From the material below, list every line containing "Active".

** Records supplied follows **

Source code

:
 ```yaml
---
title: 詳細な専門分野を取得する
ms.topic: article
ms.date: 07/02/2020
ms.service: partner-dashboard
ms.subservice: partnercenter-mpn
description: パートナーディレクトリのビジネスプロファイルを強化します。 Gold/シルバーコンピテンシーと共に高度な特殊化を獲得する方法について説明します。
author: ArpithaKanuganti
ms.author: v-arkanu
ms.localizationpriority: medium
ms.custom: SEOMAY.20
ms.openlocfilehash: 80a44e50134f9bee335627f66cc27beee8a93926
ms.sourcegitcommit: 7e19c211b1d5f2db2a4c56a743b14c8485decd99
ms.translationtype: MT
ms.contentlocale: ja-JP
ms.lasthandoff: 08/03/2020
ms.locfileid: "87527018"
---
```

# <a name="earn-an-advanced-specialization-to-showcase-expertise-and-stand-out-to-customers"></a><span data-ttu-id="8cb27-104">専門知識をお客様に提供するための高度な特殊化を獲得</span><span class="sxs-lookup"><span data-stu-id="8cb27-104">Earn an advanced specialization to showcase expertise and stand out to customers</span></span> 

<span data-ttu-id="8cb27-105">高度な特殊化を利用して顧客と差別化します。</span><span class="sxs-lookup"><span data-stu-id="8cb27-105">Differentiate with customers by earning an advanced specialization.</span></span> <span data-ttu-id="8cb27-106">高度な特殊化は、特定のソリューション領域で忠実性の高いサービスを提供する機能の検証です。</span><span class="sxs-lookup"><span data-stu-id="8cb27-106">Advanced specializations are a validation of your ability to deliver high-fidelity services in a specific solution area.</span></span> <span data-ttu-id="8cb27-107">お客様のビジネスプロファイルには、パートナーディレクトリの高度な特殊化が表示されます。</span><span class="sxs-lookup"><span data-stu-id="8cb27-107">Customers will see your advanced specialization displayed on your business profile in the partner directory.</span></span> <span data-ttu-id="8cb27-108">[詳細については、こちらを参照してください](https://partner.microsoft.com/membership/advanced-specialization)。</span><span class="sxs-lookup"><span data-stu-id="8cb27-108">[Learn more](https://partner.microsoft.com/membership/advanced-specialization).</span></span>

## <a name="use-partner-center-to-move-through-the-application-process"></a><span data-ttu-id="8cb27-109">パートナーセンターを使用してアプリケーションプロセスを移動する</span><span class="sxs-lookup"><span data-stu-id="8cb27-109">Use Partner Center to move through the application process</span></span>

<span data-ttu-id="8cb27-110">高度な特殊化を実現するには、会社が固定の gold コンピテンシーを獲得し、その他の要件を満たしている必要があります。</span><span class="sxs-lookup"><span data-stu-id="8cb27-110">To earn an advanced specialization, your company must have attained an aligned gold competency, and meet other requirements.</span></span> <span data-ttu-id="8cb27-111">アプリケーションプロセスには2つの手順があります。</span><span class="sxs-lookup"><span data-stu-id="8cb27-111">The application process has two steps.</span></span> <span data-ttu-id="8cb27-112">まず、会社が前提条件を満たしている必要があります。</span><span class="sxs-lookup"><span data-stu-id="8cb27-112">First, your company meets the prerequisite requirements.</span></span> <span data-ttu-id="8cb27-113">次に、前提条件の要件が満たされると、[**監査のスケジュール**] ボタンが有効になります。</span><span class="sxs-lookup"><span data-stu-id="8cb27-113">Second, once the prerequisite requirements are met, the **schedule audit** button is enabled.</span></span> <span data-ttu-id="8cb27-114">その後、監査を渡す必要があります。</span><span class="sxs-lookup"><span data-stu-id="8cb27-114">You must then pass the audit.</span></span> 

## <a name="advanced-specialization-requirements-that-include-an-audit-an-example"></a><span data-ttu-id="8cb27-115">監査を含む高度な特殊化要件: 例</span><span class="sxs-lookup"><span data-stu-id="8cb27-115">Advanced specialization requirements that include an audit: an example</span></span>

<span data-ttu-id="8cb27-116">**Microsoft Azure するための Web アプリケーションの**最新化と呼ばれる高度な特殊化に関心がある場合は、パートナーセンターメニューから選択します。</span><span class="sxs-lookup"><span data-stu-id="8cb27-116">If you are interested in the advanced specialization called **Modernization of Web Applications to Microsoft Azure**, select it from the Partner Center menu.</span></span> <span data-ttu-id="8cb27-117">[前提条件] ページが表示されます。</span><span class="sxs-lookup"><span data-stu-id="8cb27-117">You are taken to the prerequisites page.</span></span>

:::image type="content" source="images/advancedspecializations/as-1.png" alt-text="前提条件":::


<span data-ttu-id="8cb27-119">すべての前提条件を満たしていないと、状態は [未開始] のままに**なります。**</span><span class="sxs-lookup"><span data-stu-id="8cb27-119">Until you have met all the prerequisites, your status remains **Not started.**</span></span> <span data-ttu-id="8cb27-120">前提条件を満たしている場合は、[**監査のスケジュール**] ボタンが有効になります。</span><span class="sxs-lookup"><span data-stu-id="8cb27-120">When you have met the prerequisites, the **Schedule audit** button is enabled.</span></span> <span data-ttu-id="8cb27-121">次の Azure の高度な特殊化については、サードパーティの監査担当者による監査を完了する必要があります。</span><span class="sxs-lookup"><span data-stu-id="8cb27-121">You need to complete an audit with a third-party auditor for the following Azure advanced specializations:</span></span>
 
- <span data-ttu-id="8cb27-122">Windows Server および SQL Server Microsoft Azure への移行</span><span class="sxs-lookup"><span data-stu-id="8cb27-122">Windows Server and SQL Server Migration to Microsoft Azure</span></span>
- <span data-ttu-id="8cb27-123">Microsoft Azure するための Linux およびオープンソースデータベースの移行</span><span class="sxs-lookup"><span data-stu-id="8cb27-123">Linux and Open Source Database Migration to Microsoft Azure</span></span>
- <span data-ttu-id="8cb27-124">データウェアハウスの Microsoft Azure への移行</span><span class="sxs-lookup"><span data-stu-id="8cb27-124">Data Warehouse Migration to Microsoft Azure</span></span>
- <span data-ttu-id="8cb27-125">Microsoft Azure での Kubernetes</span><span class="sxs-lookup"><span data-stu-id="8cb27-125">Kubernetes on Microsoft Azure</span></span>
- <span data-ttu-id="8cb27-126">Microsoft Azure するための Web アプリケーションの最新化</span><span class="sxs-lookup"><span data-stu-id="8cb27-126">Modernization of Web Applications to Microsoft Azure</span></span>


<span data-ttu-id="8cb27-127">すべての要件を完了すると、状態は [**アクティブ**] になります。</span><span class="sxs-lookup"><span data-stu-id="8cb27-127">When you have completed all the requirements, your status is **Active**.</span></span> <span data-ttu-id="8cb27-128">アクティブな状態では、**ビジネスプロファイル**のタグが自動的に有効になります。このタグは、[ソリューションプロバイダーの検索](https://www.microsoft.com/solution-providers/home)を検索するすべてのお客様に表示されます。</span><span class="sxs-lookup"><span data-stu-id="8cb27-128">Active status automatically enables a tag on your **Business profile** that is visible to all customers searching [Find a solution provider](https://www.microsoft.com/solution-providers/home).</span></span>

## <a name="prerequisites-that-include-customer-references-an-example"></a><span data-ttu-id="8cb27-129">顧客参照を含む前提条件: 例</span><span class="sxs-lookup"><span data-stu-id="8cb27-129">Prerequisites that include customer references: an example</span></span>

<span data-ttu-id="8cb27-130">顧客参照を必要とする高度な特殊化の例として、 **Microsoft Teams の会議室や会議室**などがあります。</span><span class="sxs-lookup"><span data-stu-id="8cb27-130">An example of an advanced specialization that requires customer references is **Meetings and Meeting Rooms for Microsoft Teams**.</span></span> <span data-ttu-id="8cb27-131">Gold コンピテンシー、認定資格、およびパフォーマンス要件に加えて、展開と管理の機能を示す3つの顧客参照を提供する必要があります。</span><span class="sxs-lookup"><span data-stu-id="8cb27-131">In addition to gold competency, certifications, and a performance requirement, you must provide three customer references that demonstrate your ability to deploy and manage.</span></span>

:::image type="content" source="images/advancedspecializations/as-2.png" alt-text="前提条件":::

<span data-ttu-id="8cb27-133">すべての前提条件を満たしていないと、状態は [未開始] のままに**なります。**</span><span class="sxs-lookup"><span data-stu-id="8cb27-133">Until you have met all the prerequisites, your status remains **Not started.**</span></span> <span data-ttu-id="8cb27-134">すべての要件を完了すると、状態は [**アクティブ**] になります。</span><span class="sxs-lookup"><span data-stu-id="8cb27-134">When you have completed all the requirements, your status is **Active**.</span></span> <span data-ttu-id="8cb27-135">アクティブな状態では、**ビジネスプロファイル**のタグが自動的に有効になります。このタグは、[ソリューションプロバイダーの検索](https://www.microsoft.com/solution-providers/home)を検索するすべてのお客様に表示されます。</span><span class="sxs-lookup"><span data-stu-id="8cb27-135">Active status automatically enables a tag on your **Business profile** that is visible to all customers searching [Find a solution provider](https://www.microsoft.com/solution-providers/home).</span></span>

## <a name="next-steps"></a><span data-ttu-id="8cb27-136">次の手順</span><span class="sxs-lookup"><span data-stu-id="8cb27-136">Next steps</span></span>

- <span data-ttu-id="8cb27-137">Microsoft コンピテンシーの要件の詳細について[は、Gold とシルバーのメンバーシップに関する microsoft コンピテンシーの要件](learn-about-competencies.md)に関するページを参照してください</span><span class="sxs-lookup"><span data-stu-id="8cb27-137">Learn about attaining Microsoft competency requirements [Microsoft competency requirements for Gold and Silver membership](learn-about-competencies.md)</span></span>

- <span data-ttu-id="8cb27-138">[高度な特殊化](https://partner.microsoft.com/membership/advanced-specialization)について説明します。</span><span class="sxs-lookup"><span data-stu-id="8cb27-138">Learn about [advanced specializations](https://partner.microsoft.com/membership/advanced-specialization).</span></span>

** End of Records supplied **

• _Solution_:
<span data-ttu-id="8cb27-127">すべての要件を完了すると、状態は [**アクティブ**] になります。</span><span class="sxs-lookup"><span data-stu-id="8cb27-127">When you have completed all the requirements, your status is **Active**.</span></span> <span data-ttu-id="8cb27-128">アクティブな状態では、**ビジネスプロファイル**のタグが自動的に有効になります。このタグは、[ソリューションプロバイダーの検索](https://www.microsoft.com/solution-providers/home)を検索するすべてのお客様に表示されます。</span><span class="sxs-lookup"><span data-stu-id="8cb27-128">Active status automatically enables a tag on your **Business profile** that is visible to all customers searching [Find a solution provider](https://www.microsoft.com/solution-providers/home).</span></span>
<span data-ttu-id="8cb27-133">すべての前提条件を満たしていないと、状態は [未開始] のままに**なります。**</span><span class="sxs-lookup"><span data-stu-id="8cb27-133">Until you have met all the prerequisites, your status remains **Not started.**</span></span> <span data-ttu-id="8cb27-134">すべての要件を完了すると、状態は [**アクティブ**] になります。</span><span class="sxs-lookup"><span data-stu-id="8cb27-134">When you have completed all the requirements, your status is **Active**.</span></span> <span data-ttu-id="8cb27-135">アクティブな状態では、**ビジネスプロファイル**のタグが自動的に有効になります。このタグは、[ソリューションプロバイダーの検索](https://www.microsoft.com/solution-providers/home)を検索するすべてのお客様に表示されます。</span><span class="sxs-lookup"><span data-stu-id="8cb27-135">Active status automatically enables a tag on your **Business profile** that is visible to all customers searching [Find a solution provider](https://www.microsoft.com/solution-providers/home).</span></span>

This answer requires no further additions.